Principal Christina Dyson at Hattah-Kulkyne National Park, Hattah, Victoria.

2024 has been a remarkable year for GML’s landscape heritage team, marked by diverse and meaningful projects across Australia. Principal Christina Dyson reflects on the past year’s achievements.

From the National Heritage listed Adelaide Park Lands and City Layout to the weathered headlands of Sydney’s coastline, our historic landscapes, both urban and rural, are a powerful expression of our culture and heritage.

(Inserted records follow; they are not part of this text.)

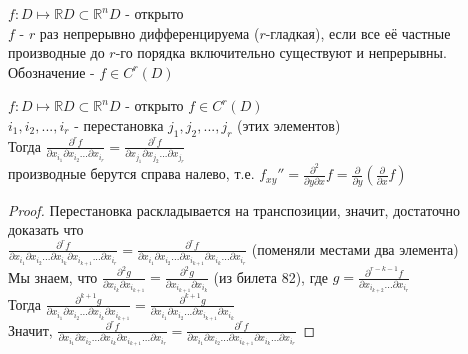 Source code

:


\begin{definition} \thmslashn
	
$f : D \mapsto \mathbb{R}$\quad $D \subset \mathbb{R}^n$\quad $D$ - открыто\\
$f$ - $r$ раз непрерывно дифференцируема ($r$-гладкая), если все её частные производные до $r$-го порядка включительно существуют и непрерывны.\\
Обозначение - $f \in C^r(D)$
\end{definition}

\begin{theorem} \thmslashn
	
$f : D \mapsto \mathbb{R}$\quad $D \subset \mathbb{R}^n$\quad $D$ - открыто $f \in C^r(D)$\\
$i_1, i_2, ..., i_r$ - перестановка $j_1, j_2, ..., j_r$ (этих элементов)\\
Тогда $\frac{\partial^rf}{\partial x_{i_1}\partial x_{i_2}...\partial x_{i_r}} = \frac{\partial^rf}{\partial x_{j_1}\partial x_{j_2}...\partial x_{j_r}}$\\
производные берутся справа налево, т.е. $f_{xy}'' = \frac{\partial^2}{\partial y \partial x}f = \frac{\partial}{\partial y}(\frac{\partial}{\partial x}f)$

\begin{proof} \thmslashn

Перестановка раскладывается на транспозиции, значит, достаточно доказать что\\ $\frac{\partial^rf}{\partial x_{i_1}\partial x_{i_2}...\partial x_{i_k}\partial x_{i_{k+1}}...\partial x_{i_r}} = \frac{\partial^rf}{\partial x_{i_1}\partial x_{i_2}...\partial x_{i_{k+1}}\partial x_{i_{k}}...\partial x_{i_r}}$ (поменяли местами два элемента)\\
Мы знаем, что 
$\frac{\partial^{2}g}{\partial x_{i_k}\partial x_{i_{k+1}}} = \frac{\partial^{2}g}{\partial x_{i_{k+1}}\partial x_{i_{k}}}$ (из билета 82),  где $g = \frac{\partial^{r-k-1}f}{\partial x_{i_{k+2}}...\partial x_{i_r}}$ \\
Тогда 
$\frac{\partial^{k+1}g}{\partial x_{i_1}\partial x_{i_2}...\partial x_{i_k}\partial x_{i_{k+1}}} = \frac{\partial^{k+1}g}{\partial x_{i_1}\partial x_{i_2}...\partial x_{i_{k+1}}\partial x_{i_{k}}}$\\
Значит, $\frac{\partial^rf}{\partial x_{i_1}\partial x_{i_2}...\partial x_{i_k}\partial x_{i_{k+1}}...\partial x_{i_r}} = \frac{\partial^rf}{\partial x_{i_1}\partial x_{i_2}...\partial x_{i_{k+1}}\partial x_{i_{k}}...\partial x_{i_r}}$
\end{proof}
\end{theorem}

The landscape heritage projects undertaken by GML this year represent an extraordinary range of places and locations, with fascinating histories from the everyday to the layered and contested.

Here are just some of the places and projects we worked on in 2024:

  • Royal Park, Parkville, Melbourne – Conservation Management Plan
  • Eureka Stockade Memorial Gardens in Ballarat East, Victoria – Conservation Management Plan
  • City Botanic Gardens, Brisbane – Conservation Management Plan
  • Royal Botanic Garden Sydney and the Domain, New South Wales – Conservation Management Plan
  • Gosford City Memorial and Rotary Parks, New South Wales – Conservation Management Plan
  • Warburton Redwoods, Warburton, Victoria – Heritage advice and Heritage Impact Statement
  • HV McKay Memorial Gardens and Church, Sunshine, Victoria – Heritage advice and Heritage Impact Statement
  • Daylesford Botanic Gardens (Wombat Hill), Daylesford, Victoria – Heritage advice and Heritage Impact Statement
  • Adelaide Park Lands and City Layout, Adelaide – Strategic heritage planning advice
  • O’Connell Memorial Avenue, Oberon, New South Wales – Heritage advice
  • Avenue planting on Great Alpine Road (Western Gateway), Bright, Victoria – Heritage Assessment
  • Waverley Coastal Reserves, New South Wales – Heritage Study

Ray O’Keefe Reserve at Bondi, part of the Waverley Coastal Reserves Heritage Study.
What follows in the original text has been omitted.